[Source data]

──────

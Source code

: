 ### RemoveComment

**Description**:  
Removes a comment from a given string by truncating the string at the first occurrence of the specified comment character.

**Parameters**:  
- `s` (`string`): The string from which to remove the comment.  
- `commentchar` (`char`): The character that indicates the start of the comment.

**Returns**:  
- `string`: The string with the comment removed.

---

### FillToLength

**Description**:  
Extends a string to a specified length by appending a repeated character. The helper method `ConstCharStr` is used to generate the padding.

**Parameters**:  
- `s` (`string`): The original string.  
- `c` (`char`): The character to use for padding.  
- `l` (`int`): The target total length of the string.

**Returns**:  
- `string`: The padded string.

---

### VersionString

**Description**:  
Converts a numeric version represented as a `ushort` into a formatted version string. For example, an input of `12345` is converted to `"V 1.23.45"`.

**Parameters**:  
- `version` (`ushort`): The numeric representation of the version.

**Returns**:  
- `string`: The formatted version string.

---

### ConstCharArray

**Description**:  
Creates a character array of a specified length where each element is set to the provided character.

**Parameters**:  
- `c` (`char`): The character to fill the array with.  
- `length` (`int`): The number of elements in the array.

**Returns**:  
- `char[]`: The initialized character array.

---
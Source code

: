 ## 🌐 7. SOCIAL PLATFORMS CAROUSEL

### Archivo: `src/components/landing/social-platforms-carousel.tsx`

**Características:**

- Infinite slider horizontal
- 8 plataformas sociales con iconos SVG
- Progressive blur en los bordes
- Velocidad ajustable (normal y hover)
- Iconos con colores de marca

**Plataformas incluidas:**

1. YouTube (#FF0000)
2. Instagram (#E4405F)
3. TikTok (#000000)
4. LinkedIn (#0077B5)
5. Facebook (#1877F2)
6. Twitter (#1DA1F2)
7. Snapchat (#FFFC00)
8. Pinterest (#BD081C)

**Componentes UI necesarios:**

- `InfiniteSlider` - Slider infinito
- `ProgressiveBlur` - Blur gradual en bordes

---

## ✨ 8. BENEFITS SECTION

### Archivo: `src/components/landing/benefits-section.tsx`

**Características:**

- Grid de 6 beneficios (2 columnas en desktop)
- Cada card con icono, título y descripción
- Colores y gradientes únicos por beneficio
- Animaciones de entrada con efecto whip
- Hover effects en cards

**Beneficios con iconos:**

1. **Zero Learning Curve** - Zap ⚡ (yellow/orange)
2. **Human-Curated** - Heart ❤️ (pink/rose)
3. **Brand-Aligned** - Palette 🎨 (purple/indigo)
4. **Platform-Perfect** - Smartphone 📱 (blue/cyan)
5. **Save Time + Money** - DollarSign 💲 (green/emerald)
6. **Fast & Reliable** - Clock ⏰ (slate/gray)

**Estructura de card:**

──────

▶ [YOUR INSTRUCTIONS]
Each line in the entries above that includes the string "with" should be extracted.

▶ [EXERCISE RESULT]
- `string`: The string with the comment removed.
- `c` (`char`): The character to fill the array with.  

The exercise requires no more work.